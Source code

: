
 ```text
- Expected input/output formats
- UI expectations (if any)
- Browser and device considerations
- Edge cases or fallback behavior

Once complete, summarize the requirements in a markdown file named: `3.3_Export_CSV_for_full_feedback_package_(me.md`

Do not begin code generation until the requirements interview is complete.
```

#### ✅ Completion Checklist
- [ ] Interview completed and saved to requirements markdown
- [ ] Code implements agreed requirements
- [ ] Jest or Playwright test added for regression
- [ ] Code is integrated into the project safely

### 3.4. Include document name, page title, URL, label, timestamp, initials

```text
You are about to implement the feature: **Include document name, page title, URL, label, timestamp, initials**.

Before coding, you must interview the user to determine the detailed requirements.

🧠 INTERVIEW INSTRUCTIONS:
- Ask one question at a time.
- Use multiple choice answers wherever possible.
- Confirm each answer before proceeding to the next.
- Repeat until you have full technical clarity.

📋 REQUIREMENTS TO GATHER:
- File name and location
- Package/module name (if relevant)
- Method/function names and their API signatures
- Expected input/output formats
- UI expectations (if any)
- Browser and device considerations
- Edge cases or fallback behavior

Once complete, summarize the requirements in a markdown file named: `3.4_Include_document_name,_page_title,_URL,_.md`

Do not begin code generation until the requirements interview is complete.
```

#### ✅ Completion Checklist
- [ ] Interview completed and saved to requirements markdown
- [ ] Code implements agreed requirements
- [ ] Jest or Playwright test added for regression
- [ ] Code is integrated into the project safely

■ ■ ■ ■ ■ ■ ■

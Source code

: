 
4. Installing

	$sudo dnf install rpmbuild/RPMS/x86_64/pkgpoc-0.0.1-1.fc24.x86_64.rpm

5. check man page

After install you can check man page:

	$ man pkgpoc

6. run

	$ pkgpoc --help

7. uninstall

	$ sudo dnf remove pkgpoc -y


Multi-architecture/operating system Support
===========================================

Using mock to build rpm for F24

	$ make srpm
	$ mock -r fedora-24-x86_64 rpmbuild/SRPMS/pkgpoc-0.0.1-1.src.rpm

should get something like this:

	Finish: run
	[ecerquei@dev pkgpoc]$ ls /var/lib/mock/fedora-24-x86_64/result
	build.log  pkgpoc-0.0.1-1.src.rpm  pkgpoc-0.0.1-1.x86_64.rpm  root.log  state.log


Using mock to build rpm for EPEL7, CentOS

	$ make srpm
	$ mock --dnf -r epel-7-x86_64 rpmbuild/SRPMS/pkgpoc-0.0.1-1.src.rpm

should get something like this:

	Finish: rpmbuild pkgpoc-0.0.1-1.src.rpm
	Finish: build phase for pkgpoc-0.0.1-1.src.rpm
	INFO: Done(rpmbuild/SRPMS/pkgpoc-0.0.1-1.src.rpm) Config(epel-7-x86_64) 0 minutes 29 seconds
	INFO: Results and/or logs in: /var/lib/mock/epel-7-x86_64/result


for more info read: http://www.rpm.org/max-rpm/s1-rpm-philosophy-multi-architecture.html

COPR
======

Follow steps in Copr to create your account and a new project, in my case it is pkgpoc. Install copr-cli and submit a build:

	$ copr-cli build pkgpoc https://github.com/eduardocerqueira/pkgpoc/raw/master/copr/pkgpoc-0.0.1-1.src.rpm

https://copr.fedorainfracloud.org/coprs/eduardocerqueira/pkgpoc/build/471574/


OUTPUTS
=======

■ ■ ■ ■ ■ ■ ■

- [Problem description]: Starting at the line above that contains "remove pkgpoc -y", repeat each line exactly up to and including the line that contains "INFO: Results and/or", and stop there.

- [Task result]:
	$ sudo dnf remove pkgpoc -y


Multi-architecture/operating system Support
===========================================

Using mock to build rpm for F24

	$ make srpm
	$ mock -r fedora-24-x86_64 rpmbuild/SRPMS/pkgpoc-0.0.1-1.src.rpm

should get something like this:

	Finish: run
	[ecerquei@dev pkgpoc]$ ls /var/lib/mock/fedora-24-x86_64/result
	build.log  pkgpoc-0.0.1-1.src.rpm  pkgpoc-0.0.1-1.x86_64.rpm  root.log  state.log


Using mock to build rpm for EPEL7, CentOS

	$ make srpm
	$ mock --dnf -r epel-7-x86_64 rpmbuild/SRPMS/pkgpoc-0.0.1-1.src.rpm

should get something like this:

	Finish: rpmbuild pkgpoc-0.0.1-1.src.rpm
	Finish: build phase for pkgpoc-0.0.1-1.src.rpm
	INFO: Done(rpmbuild/SRPMS/pkgpoc-0.0.1-1.src.rpm) Config(epel-7-x86_64) 0 minutes 29 seconds
	INFO: Results and/or logs in: /var/lib/mock/epel-7-x86_64/result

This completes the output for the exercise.